"We just won an election," labor boss Andy Stern crowed two years ago, at about the time Barack Obama was taking the oath of office and the union movement was giving itself the lion's share of the credit for getting him there. After spending some $450 million to elect Obama and a supporting cast of Democrats, labor was calling in the chits: universal health care, higher taxes on the wealthy and so-called card-check voting rules to make it easier to unionize private employers.
For the latest reminder that two years is forever in politics, look how the mighty have fallen. The movement got only part of what it wanted from health care reform. On taxes and card check, zip. And across the country, new leaders are being sworn in to office with decidedly antiunion plans.

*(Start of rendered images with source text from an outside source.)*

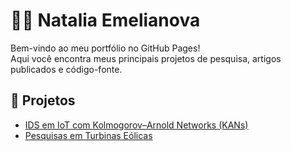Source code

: # 👩‍💻 Natalia Emelianova

Bem-vindo ao meu portfólio no GitHub Pages!  
Aqui você encontra meus principais projetos de pesquisa, artigos publicados e código-fonte.

## 🔬 Projetos

- [IDS em IoT com Kolmogorov–Arnold Networks (KANs)](./project1/)  
- [Pesquisas em Turbinas Eólicas](./project2/)  
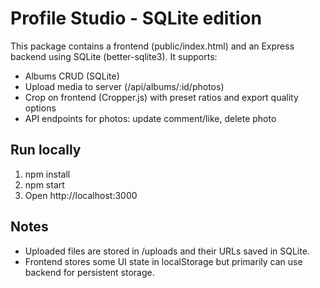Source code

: # Profile Studio - SQLite edition

This package contains a frontend (public/index.html) and an Express backend using SQLite (better-sqlite3).
It supports:
- Albums CRUD (SQLite)
- Upload media to server (/api/albums/:id/photos)
- Crop on frontend (Cropper.js) with preset ratios and export quality options
- API endpoints for photos: update comment/like, delete photo

## Run locally
1. npm install
2. npm start
3. Open http://localhost:3000

## Notes
- Uploaded files are stored in /uploads and their URLs saved in SQLite.
- Frontend stores some UI state in localStorage but primarily can use backend for persistent storage.
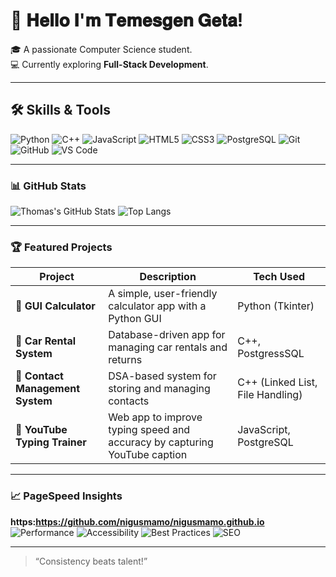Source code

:   # 👋 𝐇𝐞𝐥𝐥𝐨 𝐈'𝐦 𝐓𝐞𝐦𝐞𝐬𝐠𝐞𝐧 𝐆𝐞𝐭𝐚!

🎓 A passionate Computer Science student.  
💻 Currently exploring **Full-Stack Development**.  

---
## 🛠️ Skills & Tools

![Python](https://img.shields.io/badge/-Python-3776AB?style=flat&logo=python&logoColor=white)
![C++](https://img.shields.io/badge/-C++-00599C?style=flat&logo=c%2B%2B&logoColor=white)
![JavaScript](https://img.shields.io/badge/-JavaScript-F7DF1E?style=flat&logo=javascript&logoColor=black)
![HTML5](https://img.shields.io/badge/-HTML5-E34F26?style=flat&logo=html5&logoColor=white)
![CSS3](https://img.shields.io/badge/-CSS3-1572B6?style=flat&logo=css3&logoColor=white)
![PostgreSQL](https://img.shields.io/badge/-PostgreSQL-336791?style=flat&logo=postgresql&logoColor=white)
![Git](https://img.shields.io/badge/-Git-F05032?style=flat&logo=git&logoColor=white)
![GitHub](https://img.shields.io/badge/-GitHub-181717?style=flat&logo=github&logoColor=white)
![VS Code](https://img.shields.io/badge/-VS%20Code-007ACC?style=flat&logo=visual-studio-code&logoColor=white)

---

### 📊 GitHub Stats

![Thomas's GitHub Stats](https://github-readme-stats.vercel.app/api?username=nigusmamo&show_icons=true&theme=radical)
![Top Langs](https://github-readme-stats.vercel.app/api/top-langs/?username=nigusmamo&layout=compact&theme=radical)

---

### 🏆 Featured Projects

| Project | Description | Tech Used |
|----------|--------------|-----------|
| 🧮 **GUI Calculator** | A simple, user-friendly calculator app with a Python GUI | Python (Tkinter) |
| 🚗 **Car Rental System** | Database-driven app for managing car rentals and returns | C++, PostgressSQL |
| 👤 **Contact Management System** | DSA-based system for storing and managing contacts | C++ (Linked List, File Handling) |
| 🎯 **YouTube Typing Trainer** | Web app to improve typing speed and accuracy by capturing YouTube caption | JavaScript, PostgreSQL |

---
### 📈 PageSpeed Insights

**https:https://github.com/nigusmamo/nigusmamo.github.io** ![Performance](https://img.shields.io/badge/Performance-68-green?style=flat&logo=pagespeed&logoColor=white)
![Accessibility](https://img.shields.io/badge/Accessibility-96-green?style=flat&logo=pagespeed&logoColor=white)
![Best Practices](https://img.shields.io/badge/Best%20Practices-100-green?style=flat&logo=pagespeed&logoColor=white)
![SEO](https://img.shields.io/badge/SEO-100-green?style=flat&logo=pagespeed&logoColor=white)

---

> “Consistency beats talent!”
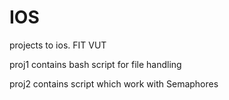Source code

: # IOS
projects to ios. FIT VUT

proj1 contains bash script for file handling

proj2 contains script which work with Semaphores

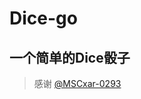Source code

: Dice-go
==
## 一个简单的Dice骰子
>感谢 [@MSCxar-0293](https://github.com/MSCxar-0293)
<!-- 已读不回大笨比 高延迟 夜猫子 傲娇 变态 抖m 非法出水萝莉 屑姬 bakai 控制中心 MSCxar-0293酱 tt -->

Formerly friendly Wisconsin has a new governor, Republican Scott Walker, who is promising to use "every legal means" to weaken the bargaining power of state workers including decertification of the public employees' union. Ohio's new governor, Republican John Kasich, wants to end the rule that requires nonunion contractors to pay union wages, and he's targeting the right of public employees to strike. Indiana legislators talk of making their state once a bastion of unionized manufacturing a Midwestern right-to-work redoubt.
Even in places where Democrats cling to power, unions are under the gun. New York's incoming governor, Andrew Cuomo son of the labor darling Mario Cuomo intends to freeze the salaries of the state's 190,000 government workers and has promised to cinch the budget belt tighter when public union contracts are renegotiated this year. In California, new governor Jerry Brown who gave public employees the right to unionize when he was governor in the 1970s returns to his old post talking darkly about the unsustainable drain that union pensions and health benefits are on the state's budget.
What changed? You could turn Stern's words back on him. Labor just lost an election, swamped by the Republican tide. But even more damaging is the hangover from the financial crash of 2008. Though stock prices have largely rebounded, the crisis laid bare the absurdly rosy scenarios that propped up the pension plans of public employees. Now governments at every level federal, state and local are under extraordinary pressure to balance their books.
The gleam in labor's eye two years ago turned out to be the light from an onrushing train.